== Listed entries
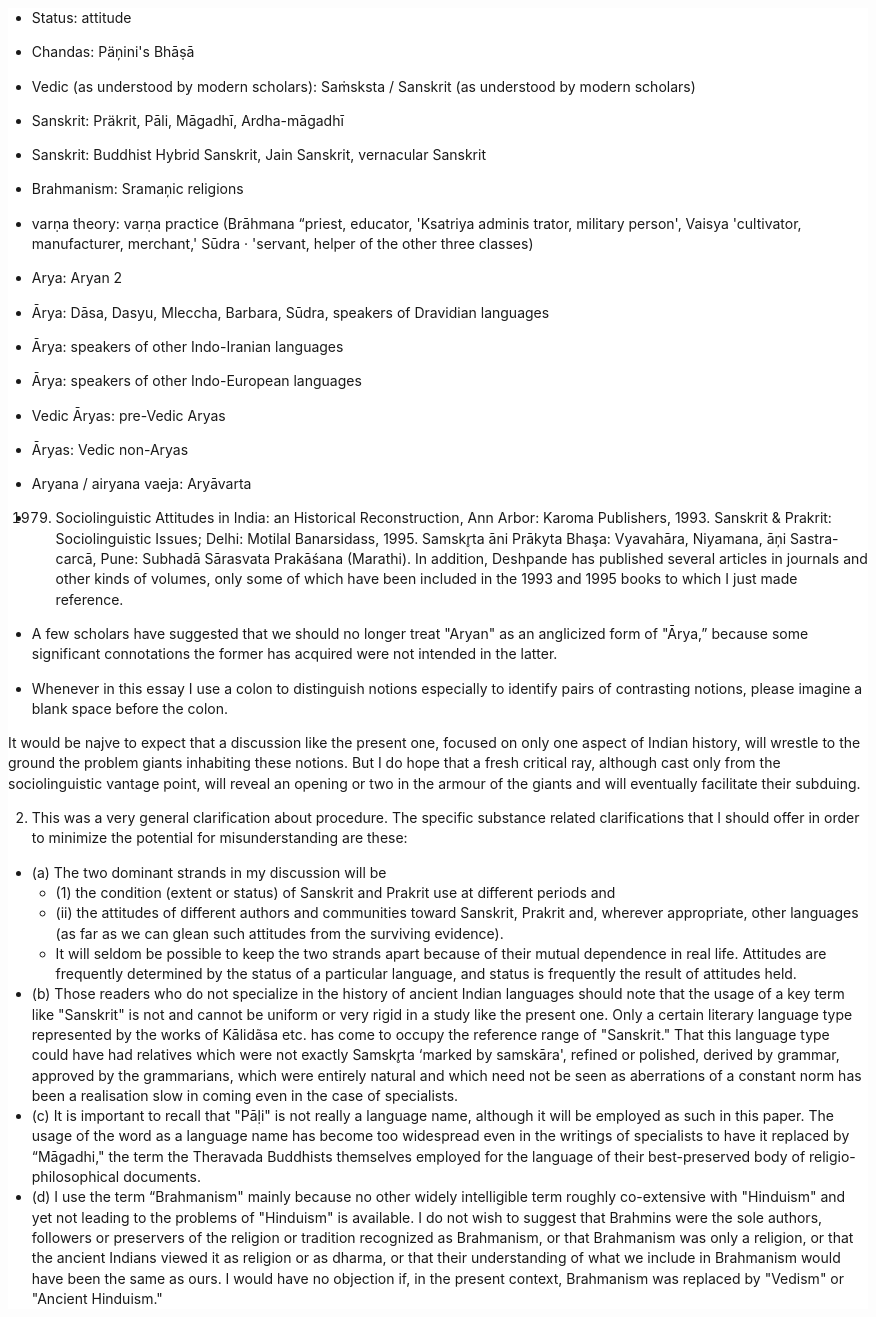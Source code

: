 - Status: attitude 
- Chandas: Päņini's Bhāṣā 
- Vedic (as understood by modern scholars): Saṁsksta / Sanskrit (as understood by modern scholars) 
- Sanskrit: Präkrit, Pāli, Māgadhī, Ardha-māgadhī 
- Sanskrit: Buddhist Hybrid Sanskrit, Jain Sanskrit, vernacular Sanskrit 
- Brahmanism: Sramaņic religions
- varṇa theory: varṇa practice (Brāhmana “priest, educator, 'Ksatriya adminis 
trator, military person', Vaisya 'cultivator, manufacturer, merchant,' Sūdra 
· 'servant, helper of the other three classes)
- Arya: Aryan 2 
- Ārya: Dāsa, Dasyu, Mleccha, Barbara, Sūdra, speakers of Dravidian languages 
- Ārya: speakers of other Indo-Iranian languages 
- Ārya: speakers of other Indo-European languages 
- Vedic Āryas: pre-Vedic Aryas 
- Āryas: Vedic non-Aryas 
- Aryana / airyana vaeja: Aryāvarta

- 1979. Sociolinguistic Attitudes in India: an Historical Reconstruction, Ann Arbor: Karoma Publishers, 1993. Sanskrit & Prakrit: Sociolinguistic Issues; Delhi: Motilal Banarsidass, 1995. Samskr̥ta āni Prākyta Bhaşa: Vyavahāra, Niyamana, āņi Sastra-carcā, Pune: Subhadā Sārasvata Prakāśana (Marathi). In addition, Deshpande has published several articles in journals and other kinds of volumes, only some of which have been included in the 1993 and 1995 books to which I just made reference. 
- A few scholars have suggested that we should no longer treat "Aryan" as an anglicized form of "Ārya,” because some significant connotations the former has acquired were not intended in the latter. 
- Whenever in this essay I use a colon to distinguish notions especially to identify pairs of contrasting notions, please imagine a blank space before the colon. 

It would be najve to expect that a discussion like the present one, focused on only one aspect of Indian history, will wrestle to the ground the problem giants inhabiting these notions. But I do hope that a fresh critical ray, although cast only from the sociolinguistic vantage point, will reveal an opening or two in the armour of the giants and will eventually facilitate their subduing. 

2. This was a very general clarification about procedure. The specific substance related clarifications that I should offer in order to minimize the potential for misunderstanding are these: 

- (a) The two dominant strands in my discussion will be 
  - (1) the condition (extent or status) of Sanskrit and Prakrit use at different periods and 
  - (ii) the attitudes of different authors and communities toward Sanskrit, Prakrit and, wherever appropriate, other languages (as far as we can glean such attitudes from the surviving evidence).
  - It will seldom be possible to keep the two strands apart because of their mutual dependence in real life. Attitudes are frequently determined by the status of a particular language, and status is frequently the result of attitudes held. 
- (b) Those readers who do not specialize in the history of ancient Indian 
languages should note that the usage of a key term like "Sanskrit" is not and cannot be uniform or very rigid in a study like the present one. Only a certain literary language type represented by the works of Kālidãsa etc. has come to occupy the reference range of "Sanskrit." That this language type could have had relatives which were not exactly Samskr̥ta ‘marked by samskāra', refined or polished, derived by grammar, approved by the grammarians, which were entirely natural and which need not be seen as aberrations of a constant norm has been a realisation slow in coming even in the case of specialists. 
- (c) It is important to recall that "Pāḷi" is not really a language name, although it will be employed as such in this paper. The usage of the word as a language name has become too widespread even in the writings of specialists to have it replaced by “Māgadhi," the term the Theravada Buddhists themselves employed for the language of their best-preserved body of religio-philosophical documents.
- (d) I use the term “Brahmanism" mainly because no other widely intelligible 
term roughly co-extensive with "Hinduism" and yet not leading to the problems of "Hinduism" is available. I do not wish to suggest that Brahmins were the sole authors, followers or preservers of the religion or tradition recognized as Brahmanism, or that Brahmanism was only a religion, or that the ancient Indians viewed it as religion or as dharma, or that their understanding of what we include in Brahmanism would have been the same as ours. I would have no objection if, in the present context, Brahmanism was replaced by "Vedism" or "Ancient Hinduism."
====
- About this task: Look above for the line that contains "- varṇa theory: varṇa". Starting there, transcribe every line exactly until you have copied the line that contains "- Ārya: speakers of other Indo-Iranian".

- The completed task:
- varṇa theory: varṇa practice (Brāhmana “priest, educator, 'Ksatriya adminis 
trator, military person', Vaisya 'cultivator, manufacturer, merchant,' Sūdra 
· 'servant, helper of the other three classes)
- Arya: Aryan 2 
- Ārya: Dāsa, Dasyu, Mleccha, Barbara, Sūdra, speakers of Dravidian languages 
- Ārya: speakers of other Indo-Iranian languages 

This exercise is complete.